Low-cost gas production changed U.S. exports

Around 2006 to 2008, multi-stage hydraulic fracturing started increasing tight and shale natural gas production in Canada(3), as well as shale gas and gas produced with tight oil in the U.S.(4) As of 2022, gas production is again hitting record highs in both countries. Gas production is now relatively low-cost and the gas resource so large that production could continue to grow well into the future(5) under some scenarios. Growing low-cost gas production also caused several U.S. LNG import terminals to convert to LNG export terminals, increasing exports of LNG(6) from the U.S. and making it the largest LNG exporter in the world in 2022(7).

Tight gas production has increased in western Canada

Nearly all production in Canada is from Alberta and British Columbia (B.C.). Both provinces have increasing shares of tight gas production.(8) Production increases have also been supported by increasing demand over the last two decades,(9) particularly from the oil sands and for power generation(10) in Alberta.

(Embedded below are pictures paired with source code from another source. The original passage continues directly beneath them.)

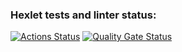 ### Hexlet tests and linter status:
[![Actions Status](https://github.com/apriakhin/python-project-49/actions/workflows/hexlet-check.yml/badge.svg)](https://github.com/apriakhin/python-project-49/actions)
[![Quality Gate Status](https://sonarcloud.io/api/project_badges/measure?project=apriakhin_python-project-49&metric=alert_status)](https://sonarcloud.io/summary/new_code?id=apriakhin_python-project-49)
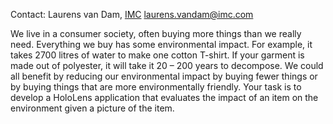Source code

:Contact: Laurens van Dam, [IMC](IMC "wikilink")
<laurens.vandam@imc.com>

We live in a consumer society, often buying more things than we really
need. Everything we buy has some environmental impact. For example, it
takes 2700 litres of water to make one cotton T-shirt. If your garment
is made out of polyester, it will take it 20 – 200 years to decompose.
We could all benefit by reducing our environmental impact by buying
fewer things or by buying things that are more environmentally friendly.
Your task is to develop a HoloLens application that evaluates the impact
of an item on the environment given a picture of the item.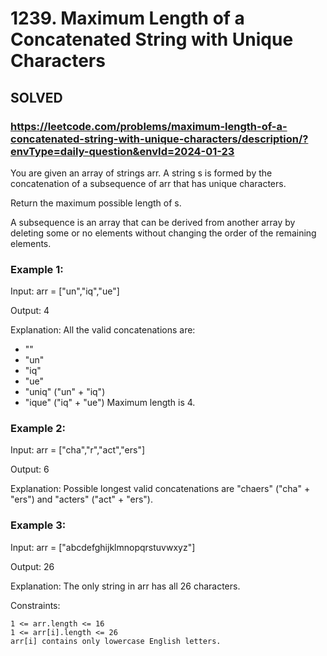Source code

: # 1239. Maximum Length of a Concatenated String with Unique Characters

## SOLVED

### https://leetcode.com/problems/maximum-length-of-a-concatenated-string-with-unique-characters/description/?envType=daily-question&envId=2024-01-23

You are given an array of strings arr. A string s is formed by the concatenation of a subsequence of arr that has unique characters.

Return the maximum possible length of s.

A subsequence is an array that can be derived from another array by deleting some or no elements without changing the order of the remaining elements.



### Example 1:

Input: arr = ["un","iq","ue"]

Output: 4

Explanation: All the valid concatenations are:
- ""
- "un"
- "iq"
- "ue"
- "uniq" ("un" + "iq")
- "ique" ("iq" + "ue")
  Maximum length is 4.

### Example 2:

Input: arr = ["cha","r","act","ers"]

Output: 6

Explanation: Possible longest valid concatenations are "chaers" ("cha" + "ers") and "acters" ("act" + "ers").

### Example 3:

Input: arr = ["abcdefghijklmnopqrstuvwxyz"]

Output: 26

Explanation: The only string in arr has all 26 characters.



Constraints:

    1 <= arr.length <= 16
    1 <= arr[i].length <= 26
    arr[i] contains only lowercase English letters.

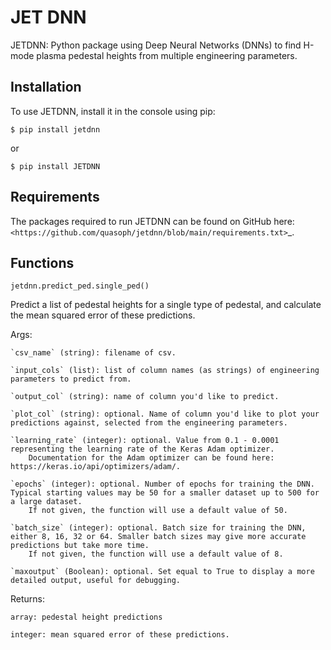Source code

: # JET DNN

JETDNN: Python package using Deep Neural Networks (DNNs) to find H-mode plasma pedestal heights from multiple engineering parameters.

Installation
------------------

To use JETDNN, install it in the console using pip:
    
`$ pip install jetdnn`

or

`$ pip install JETDNN`

Requirements
------------------

The packages required to run JETDNN can be found on GitHub here: `<https://github.com/quasoph/jetdnn/blob/main/requirements.txt>`_.

Functions
------------------

`jetdnn.predict_ped.single_ped()`

Predict a list of pedestal heights for a single type of pedestal, and calculate the mean squared error of these predictions.

Args:

    
    `csv_name` (string): filename of csv.
    
    `input_cols` (list): list of column names (as strings) of engineering parameters to predict from.
    
    `output_col` (string): name of column you'd like to predict.
    
    `plot_col` (string): optional. Name of column you'd like to plot your predictions against, selected from the engineering parameters.
    
    `learning_rate` (integer): optional. Value from 0.1 - 0.0001 representing the learning rate of the Keras Adam optimizer.
        Documentation for the Adam optimizer can be found here: https://keras.io/api/optimizers/adam/.
    
    `epochs` (integer): optional. Number of epochs for training the DNN. Typical starting values may be 50 for a smaller dataset up to 500 for a large dataset.
        If not given, the function will use a default value of 50.
    
    `batch_size` (integer): optional. Batch size for training the DNN, either 8, 16, 32 or 64. Smaller batch sizes may give more accurate predictions but take more time.
        If not given, the function will use a default value of 8.
    
    `maxoutput` (Boolean): optional. Set equal to True to display a more detailed output, useful for debugging.


Returns:
    
    array: pedestal height predictions
    
    integer: mean squared error of these predictions.
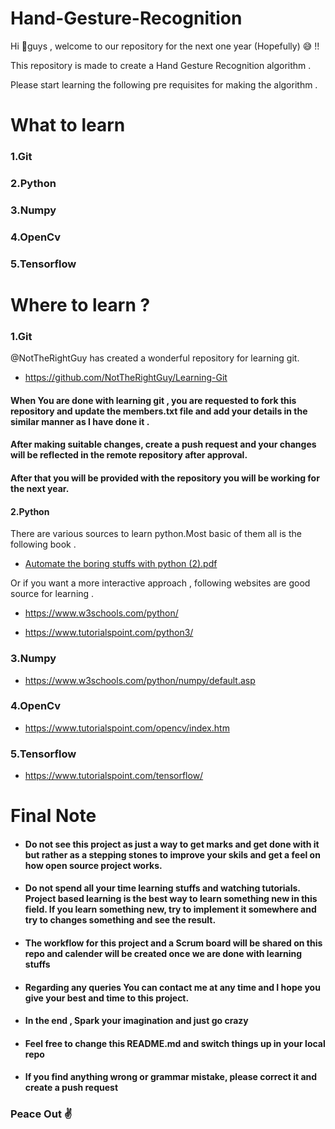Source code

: # Hand-Gesture-Recognition
Hi 👋guys , welcome to our repository for the next one year (Hopefully) 😅 !! 

This repository is made to create a Hand Gesture Recognition algorithm .

Please start learning the following pre requisites for making the algorithm .

# What to learn 

### 1.Git

### 2.Python

### 3.Numpy

### 4.OpenCv

### 5.Tensorflow


# Where to learn ? 		

### 1.Git 

  @NotTheRightGuy has created a wonderful repository for learning git.
  - https://github.com/NotTheRightGuy/Learning-Git
  
#### When You are done with learning git , you are requested to fork this repository and update the members.txt file and add your details in the similar manner as I have done it .

#### After making suitable changes, create a push request and your changes will be reflected in the remote repository after approval.

#### After that you will be provided with the repository you will be working for the next year.
#### 2.Python 

  There are various sources to learn python.Most basic of them all is the following book .
  
  - [Automate the boring stuffs with python (2).pdf](https://github.com/devvrat324/Hand-Gesture-Recognition/files/9740959/Automate.the.boring.stuffs.with.python.2.pdf)
  
  Or if you want a more interactive approach , following websites are good source for learning .
  
  - https://www.w3schools.com/python/
  
  - https://www.tutorialspoint.com/python3/

### 3.Numpy
  - https://www.w3schools.com/python/numpy/default.asp

### 4.OpenCv
 - https://www.tutorialspoint.com/opencv/index.htm

### 5.Tensorflow
 - https://www.tutorialspoint.com/tensorflow/
 
# Final Note 
 - #### Do not see this project as just a way to get marks and get done with it but rather as a stepping stones to improve your skils and get a feel on how open source project works.

 - #### Do not spend all your time learning stuffs and watching tutorials. Project based learning is the best way to learn something new in this field. If you learn something new, try to implement it somewhere and try to changes something and see the result.

 - #### The workflow for this project and a Scrum board will be shared on this repo and calender will be created once we are done with learning stuffs

 - #### Regarding any queries You can contact me at any time and I hope you give your best and time to this project.

 - #### In the end , Spark your imagination and just go crazy

 - #### Feel free to change this README.md and switch things up in your local repo

 - #### If you find anything wrong or grammar mistake, please correct it and create a push request
 
### Peace Out ✌
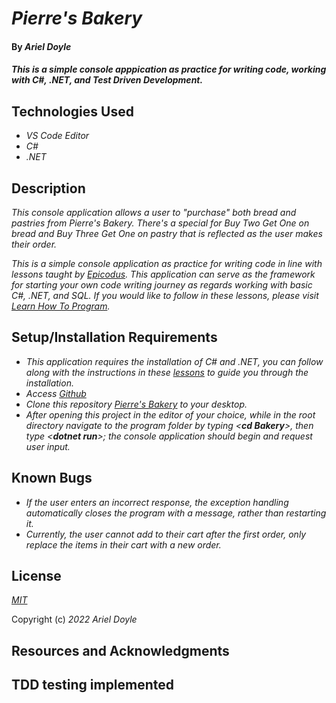 # _Pierre's Bakery_

#### By _**Ariel Doyle**_

#### _This is a simple console apppication as practice for writing code, working with C#, .NET, and Test Driven Development._

## Technologies Used

- _VS Code Editor_
- _C#_
- _.NET_

## Description

_This console application allows a user to "purchase" both bread and pastries from Pierre's Bakery. There's a special for Buy Two Get One on bread and Buy Three Get One on pastry that is reflected as the user makes their order._

_This is a simple console application as practice for writing code in line with lessons taught by [Epicodus](https://www.epicodus.com). This application can serve as the framework for starting your own code writing journey as regards working with basic C#, .NET, and SQL. If you would like to follow in these lessons, please visit [Learn How To Program](https://www.learnhowtoprogram.com/c-and-net)._

## Setup/Installation Requirements

- _This application requires the installation of C# and .NET, you can follow along with the instructions in these [lessons](https://www.learnhowtoprogram.com/c-and-net-part-time/getting-started-with-c) to guide you through the installation._
- _Access [Github](https://github.com/)_
- _Clone this repository [Pierre's Bakery](https://github.com/Ariel-Doyle/PierresBakery) to your desktop._
- _After opening this project in the editor of your choice, while in the root directory navigate to the program folder by typing <**cd Bakery**>, then type <**dotnet run**>; the console application should begin and request user input._

## Known Bugs

- _If the user enters an incorrect response, the exception handling automatically closes the program with a message, rather than restarting it._
- _Currently, the user cannot add to their cart after the first order, only replace the items in their cart with a new order._

## License

_[MIT](https://choosealicense.com/licenses/mit/)_

Copyright (c) _2022_ _Ariel Doyle_ 

## Resources and Acknowledgments

## TDD testing implemented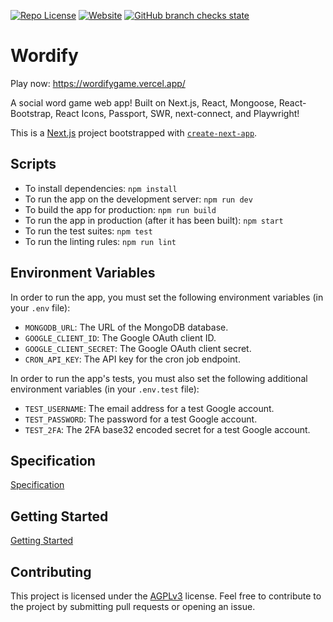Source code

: [![Repo License](https://img.shields.io/badge/license-AGPL--3.0-orange?style=plastic)](https://github.com/NicholasBottone/Wordify/blob/main/LICENSE)
[![Website](https://img.shields.io/website?style=plastic&url=https%3A%2F%2Fwordifygame.vercel.app%2F)](https://wordifygame.vercel.app/)
[![GitHub branch checks state](https://img.shields.io/github/checks-status/NicholasBottone/Wordify/main?style=plastic)](https://github.com/NicholasBottone/Wordify/actions/workflows/playwright.yml?query=branch%3Amain)

# Wordify

Play now: https://wordifygame.vercel.app/

A social word game web app! Built on Next.js, React, Mongoose, React-Bootstrap, React Icons, Passport, SWR, next-connect, and Playwright!

This is a [Next.js](https://nextjs.org/) project bootstrapped with [`create-next-app`](https://github.com/vercel/next.js/tree/canary/packages/create-next-app).

## Scripts

- To install dependencies: `npm install`
- To run the app on the development server: `npm run dev`
- To build the app for production: `npm run build`
- To run the app in production (after it has been built): `npm start`
- To run the test suites: `npm test`
- To run the linting rules: `npm run lint`

## Environment Variables

In order to run the app, you must set the following environment variables (in your `.env` file):

- `MONGODB_URL`: The URL of the MongoDB database.
- `GOOGLE_CLIENT_ID`: The Google OAuth client ID.
- `GOOGLE_CLIENT_SECRET`: The Google OAuth client secret.
- `CRON_API_KEY`: The API key for the cron job endpoint.

In order to run the app's tests, you must also set the following additional environment variables (in your `.env.test` file):

- `TEST_USERNAME`: The email address for a test Google account.
- `TEST_PASSWORD`: The password for a test Google account.
- `TEST_2FA`: The 2FA base32 encoded secret for a test Google account.

## Specification

[Specification](/Specifications.md)

## Getting Started

[Getting Started](/GettingStarted.md)

## Contributing

This project is licensed under the [AGPLv3](https://www.gnu.org/licenses/agpl-3.0.html) license. Feel free to contribute to the project by submitting pull requests or opening an issue.
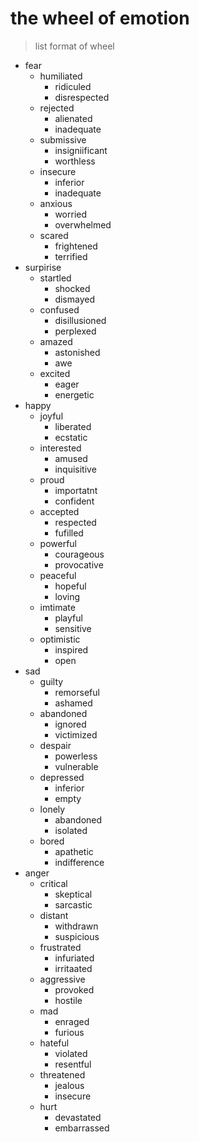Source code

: # the wheel of emotion

> list format of wheel

- fear
  - humiliated
    - ridiculed
    - disrespected
  - rejected
    - alienated
    - inadequate
  - submissive
    - insigniificant
    - worthless
  - insecure
    - inferior
    - inadequate
  - anxious
    - worried
    - overwhelmed
  - scared
    - frightened
    - terrified
- surpirise
  - startled
    - shocked
    - dismayed
  - confused
    - disillusioned
    - perplexed
  - amazed
    - astonished
    - awe
  - excited
    - eager
    - energetic
- happy
  - joyful
    - liberated
    - ecstatic
  - interested
    - amused
    - inquisitive
  - proud
    - importatnt
    - confident
  - accepted
    - respected
    - fufilled
  - powerful
    - courageous
    - provocative
  - peaceful
    - hopeful
    - loving
  - imtimate
    - playful
    - sensitive
  - optimistic
    - inspired
    - open
- sad
  - guilty
    - remorseful
    - ashamed
  - abandoned
    - ignored
    - victimized
  - despair
    - powerless
    - vulnerable
  - depressed
    - inferior
    - empty
  - lonely
    - abandoned
    - isolated
  - bored
    - apathetic
    - indifference
- anger
  - critical
    - skeptical
    - sarcastic
  - distant
    - withdrawn
    - suspicious
  - frustrated
    - infuriated
    - irritaated
  - aggressive
    - provoked
    - hostile
  - mad
    - enraged
    - furious
  - hateful
    - violated
    - resentful
  - threatened
    - jealous
    - insecure
  - hurt
    - devastated
    - embarrassed
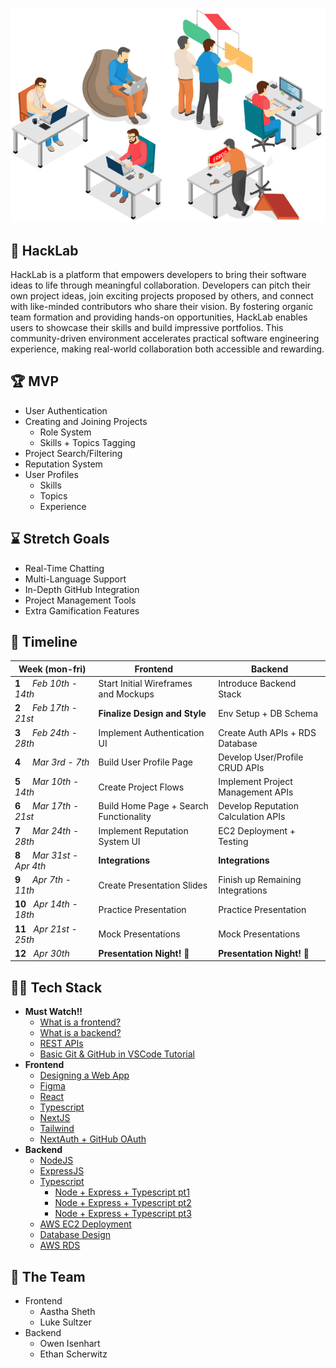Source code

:![HackLab](https://github.com/acm-projects/HackLab/blob/main/hack.png)
## 👾 HackLab
HackLab is a platform that empowers developers to bring their software ideas to life through meaningful collaboration. Developers can pitch their own project ideas, join exciting projects proposed by others, and connect with like-minded contributors who share their vision. By fostering organic team formation and providing hands-on opportunities, HackLab enables users to showcase their skills and build impressive portfolios. This community-driven environment accelerates practical software engineering experience, making real-world collaboration both accessible and rewarding.

## 🏆 MVP
+ User Authentication
+ Creating and Joining Projects
  + Role System
  + Skills + Topics Tagging
+ Project Search/Filtering
+ Reputation System
+ User Profiles
  + Skills
  + Topics
  + Experience 

## ⌛ Stretch Goals
+ Real-Time Chatting
+ Multi-Language Support
+ In-Depth GitHub Integration
+ Project Management Tools
+ Extra Gamification Features

## 📅 Timeline
| **Week**&nbsp;(mon-fri)| **Frontend** | **Backend** |
|--- | --- | --- |
|**1**&nbsp;&nbsp;&nbsp;&nbsp;&nbsp;*Feb 10th - 14th* | Start Initial Wireframes and Mockups| Introduce Backend Stack |
|**2**&nbsp;&nbsp;&nbsp;&nbsp;&nbsp;*Feb 17th - 21st* | **Finalize Design and Style**| Env Setup + DB Schema |
|**3**&nbsp;&nbsp;&nbsp;&nbsp;&nbsp;*Feb 24th - 28th* | Implement Authentication UI | Create Auth APIs + RDS Database |
|**4**&nbsp;&nbsp;&nbsp;&nbsp;&nbsp;*Mar 3rd - 7th* | Build User Profile Page | Develop User/Profile CRUD APIs |
|**5**&nbsp;&nbsp;&nbsp;&nbsp;&nbsp;*Mar 10th - 14th* | Create Project Flows | Implement Project Management APIs |
|**6**&nbsp;&nbsp;&nbsp;&nbsp;&nbsp;*Mar 17th - 21st* | Build Home Page + Search Functionality | Develop Reputation Calculation APIs |
|**7**&nbsp;&nbsp;&nbsp;&nbsp;&nbsp;*Mar 24th - 28th* | Implement Reputation System UI | EC2 Deployment + Testing |
|**8**&nbsp;&nbsp;&nbsp;&nbsp;&nbsp;*Mar 31st - Apr 4th* | **Integrations** | **Integrations** |
|**9**&nbsp;&nbsp;&nbsp;&nbsp;&nbsp;*Apr 7th - 11th* | Create Presentation Slides | Finish up Remaining Integrations |
|**10**&nbsp;&nbsp;&nbsp;*Apr 14th - 18th* | Practice Presentation | Practice Presentation |
|**11**&nbsp;&nbsp;&nbsp;*Apr 21st - 25th* | Mock Presentations | Mock Presentations |
|**12**&nbsp;&nbsp;&nbsp;*Apr 30th* | **Presentation Night! 🎉** | **Presentation Night! 🎉** |

## 👨‍💻 Tech Stack
+ **Must Watch!!**
  + [What is a frontend?](https://youtu.be/WG5ikvJ2TKA?si=mBepopDcfIZK37jk)
  + [What is a backend?](https://youtu.be/XBu54nfzxAQ?si=kuioRqmCAxXhQocA)
  + [REST APIs](https://youtu.be/LooL6_chvN4?si=amF2wvhjfx1-UiaM)
  + [Basic Git & GitHub in VSCode Tutorial](https://youtu.be/z5jZ9lrSpqk?si=51sKMz2JHPklqfnV)
+ **Frontend**
  + [Designing a Web App](https://youtu.be/W8smyf1eHFk?si=QlgPgMOSFb21KPr7) 
  + [Figma](https://www.youtube.com/watch?v=FTFaQWZBqQ8)
  + [React](https://youtu.be/SqcY0GlETPk?si=W1IpjfJI0uYrAhpZ)
  + [Typescript](https://youtu.be/ahCwqrYpIuM?si=iusDWM0MFk1XvAJ9)
  + [NextJS](https://youtu.be/ZVnjOPwW4ZA?si=xvTat-k7UXRQsgyC) 
  + [Tailwind](https://youtu.be/DenUCuq4G04?si=6W2PICu8smiLmaK-)
  + [NextAuth + GitHub OAuth](https://youtu.be/7PWuIJ-MJgI?si=OgnMs5e0eAzkVC5K)
+ **Backend**
  + [NodeJS](https://youtu.be/TlB_eWDSMt4?si=SR_sp3VxQaE-A-yF)
  + [ExpressJS](https://youtu.be/SccSCuHhOw0?si=59GUgjRs6cW25cxL)
  + [Typescript](https://youtu.be/ahCwqrYpIuM?si=iusDWM0MFk1XvAJ9)
    + [Node + Express + Typescript pt1](https://youtu.be/NYZKUTGC51g?si=jRpvK_IeWVwChTVi)
    + [Node + Express + Typescript pt2](https://youtu.be/8Dv9yWAJ6ww?si=Sf4viUZUM2o91fJI)
    + [Node + Express + Typescript pt3](https://youtu.be/dr8e6Nh1llk?si=MBFk0ATLWFp874E7) 
  + [AWS EC2 Deployment](https://youtu.be/T-Pum2TraX4?si=ygIIu4QjyV7PNFau)
  + [Database Design](https://youtu.be/5RpUmDEsn1k?si=3d-UFfpMOjf0T7n4)
  + [AWS RDS](https://youtu.be/I_fTQTsz2nQ?si=mjiaxX4ci3vMTiIt)

## 🤝 The Team
+ Frontend
  + Aastha Sheth
  + Luke Sultzer
+ Backend
  + Owen Isenhart
  + Ethan Scherwitz

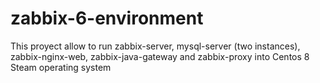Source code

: # zabbix-6-environment
This proyect allow to run zabbix-server, mysql-server (two instances), zabbix-nginx-web, zabbix-java-gateway and zabbix-proxy into Centos 8 Steam operating system

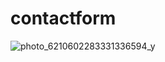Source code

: # contactform
![photo_6210602283331336594_y](https://github.com/snehat123/contactform/assets/138353664/557d45ab-54b6-49be-8e2e-bec0a43a8c3b)

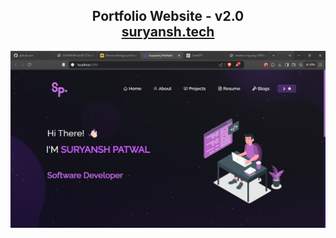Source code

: <h2 align="center">
  Portfolio Website - v2.0<br/>
  <a href="https://portfolio-suryansh-s-projects.vercel.app//" target="_blank">suryansh.tech</a>
</h2>
<div align="center">
  <img alt="Demo" src="./Images/readme-img.png" />
</div>

<br/>
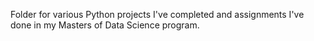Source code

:Folder for various Python projects I've completed and assignments I've done in my Masters of Data Science program. 
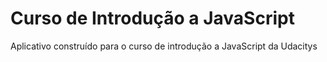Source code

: # Curso de Introdução a JavaScript

Aplicativo construído para o curso de introdução a JavaScript da Udacitys
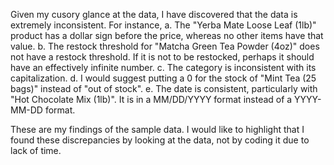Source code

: Given my cusory glance at the data, I have discovered that the data is extremely inconsistent.
For instance,
a. The "Yerba Mate Loose Leaf (1lb)" product has a dollar sign before the price, whereas no other items have that value.
b. The restock threshold for "Matcha Green Tea Powder (4oz)" does not have a restock threshold. If it is not to be restocked, perhaps it should have an effectively infinite number.
c. The category is inconsistent with its capitalization.
d. I would suggest putting a 0 for the stock of "Mint Tea (25 bags)" instead of "out of stock".
e. The date is consistent, particularly with "Hot Chocolate Mix (1lb)". It is in a MM/DD/YYYY format instead of a YYYY-MM-DD format.

These are my findings of the sample data. I would like to highlight that I found these discrepancies by looking at the data, not by coding it due to lack of time.
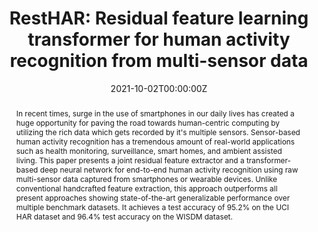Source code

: ---
title: "RestHAR: Residual feature learning transformer for human activity recognition from multi-sensor data"

# Authors
# If you created a profile for a user (e.g. the default `admin` user), write the username (folder name) here 
# and it will be replaced with their full name and linked to their profile.
authors:
- admin

date: "2021-10-02T00:00:00Z"
doi: ""

# Schedule page publish date (NOT publication's date).
publishDate: "2021-10-01T00:00:00Z"

# Publication type.
# Legend: 0 = Uncategorized; 1 = Conference paper; 2 = Journal article;
# 3 = Preprint / Working Paper; 4 = Report; 5 = Book; 6 = Book section;
# 7 = Thesis; 8 = Patent
publication_types: ["3"]

# Publication name and optional abbreviated publication name.
publication: Accepted at *8th Intl. Conference on Soft Computing & Machine Intelligence*
publication_short: ""

abstract: "In recent times, surge in the use of smartphones in our daily lives has created a huge opportunity for paving the road towards human-centric computing by utilizing the rich data which gets recorded by it's multiple sensors. Sensor-based human activity recognition has a tremendous amount of real-world applications such as health monitoring, surveillance, smart homes, and ambient assisted living. This paper presents a joint residual feature extractor and a transformer-based deep neural network for end-to-end human activity recognition using raw multi-sensor data captured from smartphones or wearable devices. Unlike conventional handcrafted feature extraction, this approach outperforms all present approaches showing state-of-the-art generalizable performance over multiple benchmark datasets. It achieves a test accuracy of 95.2% on the UCI HAR dataset and 96.4% test accuracy on the WISDM dataset."

tags: []

# Display this page in the Featured widget?
featured: true

# Custom links (uncomment lines below)
# links:
# - name: Custom Link
#   url: http://example.org

url_pdf: ''
url_code: ''
url_dataset: ''
url_poster: ''
url_project: ''
url_slides: ''
url_source: ''
url_video: ''

# Featured image
# To use, add an image named `featured.jpg/png` to your page's folder. 
image:
  caption: ''
  focal_point: ""
  preview_only: false

# Associated Projects (optional).
#   Associate this publication with one or more of your projects.
#   Simply enter your project's folder or file name without extension.
#   E.g. `internal-project` references `content/project/internal-project/index.md`.
#   Otherwise, set `projects: []`.
projects: []

# Slides (optional).
#   Associate this publication with Markdown slides.
#   Simply enter your slide deck's filename without extension.
#   E.g. `slides: "example"` references `content/slides/example/index.md`.
#   Otherwise, set `slides: ""`.
slides: ""
---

Future production growth could be supported by rising gas demand from hydrogen, ammonia production, and LNG exports.

Production costs limit most production to a few companies

In 2021, around 540 companies operated(11) natural gas production wells in western Canada. However, more than half of production in 2021 came from only eight operators. The top operators are listed in figure 2 below. Most tight and shale gas wells are more expensive to own, because they are deeper, have long horizontal legs, and because multi-stage fracturing is expensive. Smaller operators generally cannot afford to drill or buy these more costly new wells, and as a result, only a few companies operate most of the production. Smaller companies in western Canada tend to own relatively inexpensive vertical gas wells and have fairly small production volumes. In general, the more expensive wells result in much higher volumes of production, making the cost per unit of gas production from expensive wells much lower than gas production from inexpensive wells.

Figure 2: Western Canadian natural gas production shares by gas operator in 2021

Source: Well data from Divestco.
Description: This pie chart shows production shares by gas operator in 2021. It lists the top ten operators individually, then groups the others together. The top ten operators accounted for 54% of production in 2021, and over 500 other operators accounted for the remaining 46% of production. The top operators were, from largest to smallest, Canadian Natural Resources, Tourmaline Oil, Ovintiv Canada, Arc Resources, Cenovus Energy, Peyto Exploration and Development, Birchcliff Energy, Shell Canada, Petronas Energy Canada, and Paramount Resources.


  1. Marketable natural gas is the volume of gas that can be sold to the market after impurities are removed and volumes used to power surface facilities are subtracted.
  2. Not including data for the last month of 2022, because not all provincial data was published at the time of writing.
  3. CER. Canada’s Energy Futures 2021 Fact Sheet: Natural Gas Production. 2021.
  4. EIA. U.S. Natural Gas Gross Withdrawals from Natural Gas. 2023.
  5. CER. Canada’s Energy Futures 2021 Fact Sheet: Natural Gas Production. 2021.
  6. EIA. Liquefied U.S. Natural Gas Exports. 2023.
  7. EIA. The United States became the world’s largest LNG exporter in the first half of 2022. 25 July 2022.
  8. Download the Data and Figures file in Canada’s Energy Futures 2021 Fact Sheet: Natural Gas Production. 2021.
  9. CER. Canada’s Energy Future 2021: Primary Energy Demand. 2021
  10. Retirements of coal-fired electricity generation units has led to more gas-fired electricity generation in Alberta. Exploring Canada’s Energy Future: Electricity. 2021.
  11. An oil and gas well in western Canada is always operated by a single company, though it can have more than one owner. Therefore, “operated production” means production by the operating company. The CER does not have data about well ownership and cannot calculate “owned production.” See Market Snapshot: Fewer natural gas companies operating in western Canada due to technological changes. 2017.